Retrieve every line of the data holding the word "depending".

Data –
+++
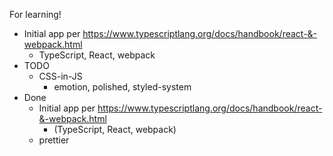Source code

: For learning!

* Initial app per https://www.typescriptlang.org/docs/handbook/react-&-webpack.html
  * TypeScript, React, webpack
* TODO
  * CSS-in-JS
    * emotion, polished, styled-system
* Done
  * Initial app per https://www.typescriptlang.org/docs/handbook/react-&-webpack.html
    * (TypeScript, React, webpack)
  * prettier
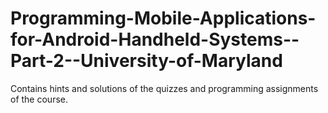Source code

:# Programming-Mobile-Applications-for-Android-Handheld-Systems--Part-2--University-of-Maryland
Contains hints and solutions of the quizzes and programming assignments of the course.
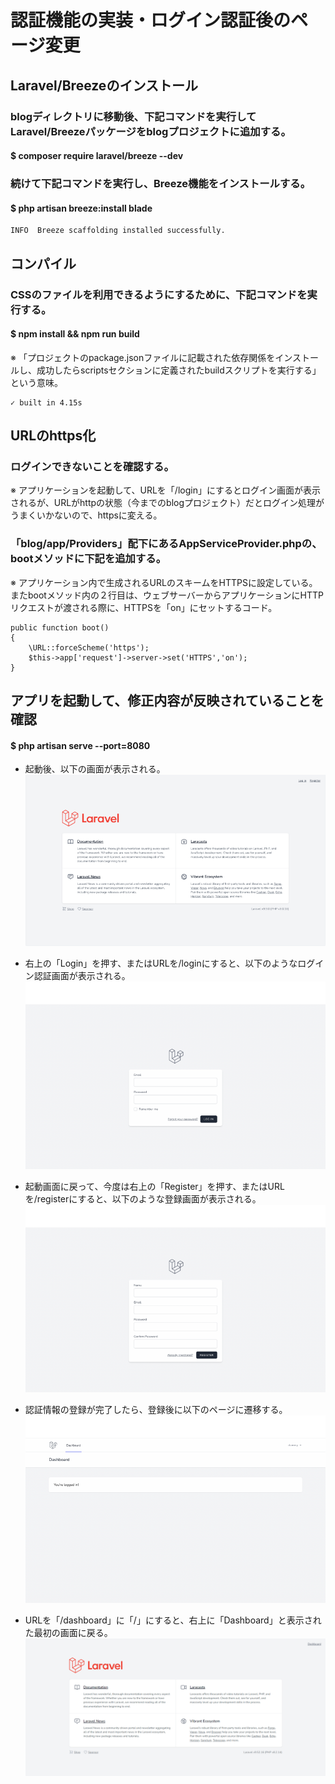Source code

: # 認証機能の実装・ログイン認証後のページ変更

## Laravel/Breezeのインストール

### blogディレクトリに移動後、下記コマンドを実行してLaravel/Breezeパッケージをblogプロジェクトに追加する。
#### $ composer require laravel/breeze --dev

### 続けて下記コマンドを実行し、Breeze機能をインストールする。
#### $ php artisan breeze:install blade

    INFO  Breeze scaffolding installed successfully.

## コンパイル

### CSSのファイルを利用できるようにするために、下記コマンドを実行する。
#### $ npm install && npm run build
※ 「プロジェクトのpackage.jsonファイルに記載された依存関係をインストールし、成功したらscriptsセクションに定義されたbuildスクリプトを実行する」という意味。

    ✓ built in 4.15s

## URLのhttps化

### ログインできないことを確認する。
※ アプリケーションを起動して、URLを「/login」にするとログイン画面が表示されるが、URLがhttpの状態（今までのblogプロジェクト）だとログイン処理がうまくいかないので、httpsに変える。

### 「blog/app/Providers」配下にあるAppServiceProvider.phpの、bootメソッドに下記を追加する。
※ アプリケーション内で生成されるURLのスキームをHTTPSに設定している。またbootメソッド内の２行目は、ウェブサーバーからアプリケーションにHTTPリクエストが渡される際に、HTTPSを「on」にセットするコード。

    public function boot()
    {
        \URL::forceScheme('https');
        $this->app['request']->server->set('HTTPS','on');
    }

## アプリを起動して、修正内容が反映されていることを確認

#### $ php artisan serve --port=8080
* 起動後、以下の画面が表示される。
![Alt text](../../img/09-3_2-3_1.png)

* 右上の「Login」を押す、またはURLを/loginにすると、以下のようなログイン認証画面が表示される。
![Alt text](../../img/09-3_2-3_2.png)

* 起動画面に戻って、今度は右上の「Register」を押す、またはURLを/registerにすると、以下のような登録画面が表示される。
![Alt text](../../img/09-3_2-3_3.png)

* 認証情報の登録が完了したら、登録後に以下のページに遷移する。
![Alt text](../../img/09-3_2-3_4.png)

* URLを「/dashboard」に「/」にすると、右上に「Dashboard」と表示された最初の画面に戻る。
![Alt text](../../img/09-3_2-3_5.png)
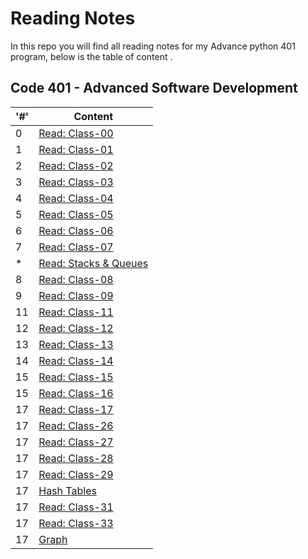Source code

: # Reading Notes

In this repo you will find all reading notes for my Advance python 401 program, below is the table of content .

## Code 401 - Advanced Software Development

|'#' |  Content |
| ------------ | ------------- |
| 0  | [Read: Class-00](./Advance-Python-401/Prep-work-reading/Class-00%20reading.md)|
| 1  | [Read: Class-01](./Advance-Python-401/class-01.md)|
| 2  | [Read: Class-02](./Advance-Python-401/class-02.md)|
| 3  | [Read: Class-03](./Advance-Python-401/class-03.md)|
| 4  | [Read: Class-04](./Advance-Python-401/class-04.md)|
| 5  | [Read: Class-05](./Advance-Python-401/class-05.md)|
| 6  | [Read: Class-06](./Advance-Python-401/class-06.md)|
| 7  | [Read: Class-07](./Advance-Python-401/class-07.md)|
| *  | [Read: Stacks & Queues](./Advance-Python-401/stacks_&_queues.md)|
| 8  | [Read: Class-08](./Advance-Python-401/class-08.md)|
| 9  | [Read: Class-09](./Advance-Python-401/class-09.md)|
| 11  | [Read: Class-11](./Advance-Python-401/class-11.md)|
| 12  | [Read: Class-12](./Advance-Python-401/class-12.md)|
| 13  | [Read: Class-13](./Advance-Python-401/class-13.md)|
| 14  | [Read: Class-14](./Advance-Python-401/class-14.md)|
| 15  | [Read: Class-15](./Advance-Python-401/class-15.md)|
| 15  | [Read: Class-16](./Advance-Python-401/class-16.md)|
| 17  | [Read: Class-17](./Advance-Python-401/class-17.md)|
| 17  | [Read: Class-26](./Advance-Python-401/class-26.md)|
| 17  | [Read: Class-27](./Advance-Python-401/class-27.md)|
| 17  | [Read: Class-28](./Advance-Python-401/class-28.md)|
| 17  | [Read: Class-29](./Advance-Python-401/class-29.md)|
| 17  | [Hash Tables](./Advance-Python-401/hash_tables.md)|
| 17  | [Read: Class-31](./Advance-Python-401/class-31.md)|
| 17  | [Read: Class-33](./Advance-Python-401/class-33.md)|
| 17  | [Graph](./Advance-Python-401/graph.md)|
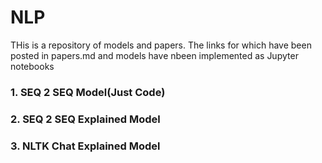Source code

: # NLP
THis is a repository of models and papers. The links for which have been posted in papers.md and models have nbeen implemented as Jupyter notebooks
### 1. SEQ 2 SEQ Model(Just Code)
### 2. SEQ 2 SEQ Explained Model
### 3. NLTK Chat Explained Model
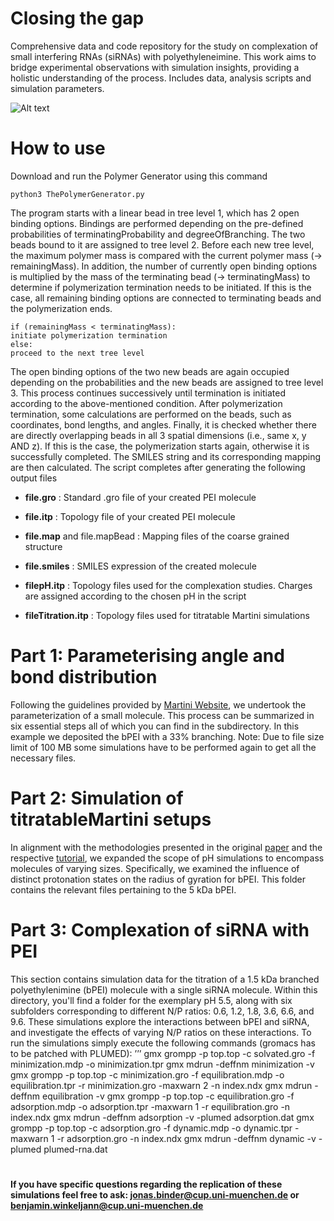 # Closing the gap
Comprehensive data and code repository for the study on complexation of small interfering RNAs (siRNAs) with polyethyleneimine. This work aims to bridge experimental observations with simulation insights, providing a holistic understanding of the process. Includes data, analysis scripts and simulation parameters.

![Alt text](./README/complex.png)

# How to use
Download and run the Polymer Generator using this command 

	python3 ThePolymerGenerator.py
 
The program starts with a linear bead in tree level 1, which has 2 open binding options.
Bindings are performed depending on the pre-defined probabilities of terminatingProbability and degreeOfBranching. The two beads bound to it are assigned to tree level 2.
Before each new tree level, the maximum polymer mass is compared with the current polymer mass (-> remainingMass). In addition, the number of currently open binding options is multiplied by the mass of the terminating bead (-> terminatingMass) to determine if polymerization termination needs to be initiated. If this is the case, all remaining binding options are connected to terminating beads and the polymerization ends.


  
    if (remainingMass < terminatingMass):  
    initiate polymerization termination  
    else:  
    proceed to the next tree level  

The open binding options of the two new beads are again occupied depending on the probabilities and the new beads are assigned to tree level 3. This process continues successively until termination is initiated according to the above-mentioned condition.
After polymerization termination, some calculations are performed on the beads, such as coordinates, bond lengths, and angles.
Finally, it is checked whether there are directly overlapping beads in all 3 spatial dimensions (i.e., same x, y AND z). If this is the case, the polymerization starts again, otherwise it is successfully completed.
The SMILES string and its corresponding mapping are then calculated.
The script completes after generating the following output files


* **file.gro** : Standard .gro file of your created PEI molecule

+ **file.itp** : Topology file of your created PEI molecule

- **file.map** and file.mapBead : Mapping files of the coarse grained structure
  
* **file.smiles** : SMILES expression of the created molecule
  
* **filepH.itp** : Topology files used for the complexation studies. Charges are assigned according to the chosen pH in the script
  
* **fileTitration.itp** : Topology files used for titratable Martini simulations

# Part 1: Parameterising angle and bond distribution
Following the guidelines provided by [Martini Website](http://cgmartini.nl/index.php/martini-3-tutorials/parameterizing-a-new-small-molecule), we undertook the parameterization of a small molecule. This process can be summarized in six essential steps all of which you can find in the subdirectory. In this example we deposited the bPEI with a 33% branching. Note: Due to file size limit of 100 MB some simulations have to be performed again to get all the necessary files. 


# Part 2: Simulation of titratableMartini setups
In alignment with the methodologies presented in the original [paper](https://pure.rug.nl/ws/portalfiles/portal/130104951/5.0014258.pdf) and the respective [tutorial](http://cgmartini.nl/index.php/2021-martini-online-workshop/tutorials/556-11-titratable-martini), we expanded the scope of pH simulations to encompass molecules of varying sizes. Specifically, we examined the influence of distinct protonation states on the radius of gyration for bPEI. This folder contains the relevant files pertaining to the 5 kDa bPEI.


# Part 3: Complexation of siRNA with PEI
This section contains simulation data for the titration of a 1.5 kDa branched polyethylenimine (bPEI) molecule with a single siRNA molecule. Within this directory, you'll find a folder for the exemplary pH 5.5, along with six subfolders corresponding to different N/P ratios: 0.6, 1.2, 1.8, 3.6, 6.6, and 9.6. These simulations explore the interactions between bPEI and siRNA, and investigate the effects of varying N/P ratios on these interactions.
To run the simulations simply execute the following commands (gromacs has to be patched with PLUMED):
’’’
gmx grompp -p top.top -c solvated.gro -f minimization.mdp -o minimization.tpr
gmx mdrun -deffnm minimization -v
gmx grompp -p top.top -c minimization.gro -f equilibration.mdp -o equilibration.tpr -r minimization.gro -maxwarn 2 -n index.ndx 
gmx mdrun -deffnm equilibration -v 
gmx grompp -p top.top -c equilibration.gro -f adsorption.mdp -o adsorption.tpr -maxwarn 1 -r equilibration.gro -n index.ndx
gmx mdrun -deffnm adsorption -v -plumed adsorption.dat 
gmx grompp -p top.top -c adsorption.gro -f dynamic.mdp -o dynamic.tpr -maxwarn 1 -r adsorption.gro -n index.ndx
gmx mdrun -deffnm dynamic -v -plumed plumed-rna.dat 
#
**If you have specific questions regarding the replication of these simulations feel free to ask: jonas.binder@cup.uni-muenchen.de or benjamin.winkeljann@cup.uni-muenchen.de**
+++
Answer space –
Bindings are performed depending on the pre-defined probabilities of terminatingProbability and degreeOfBranching. The two beads bound to it are assigned to tree level 2.
The open binding options of the two new beads are again occupied depending on the probabilities and the new beads are assigned to tree level 3. This process continues successively until termination is initiated according to the above-mentioned condition.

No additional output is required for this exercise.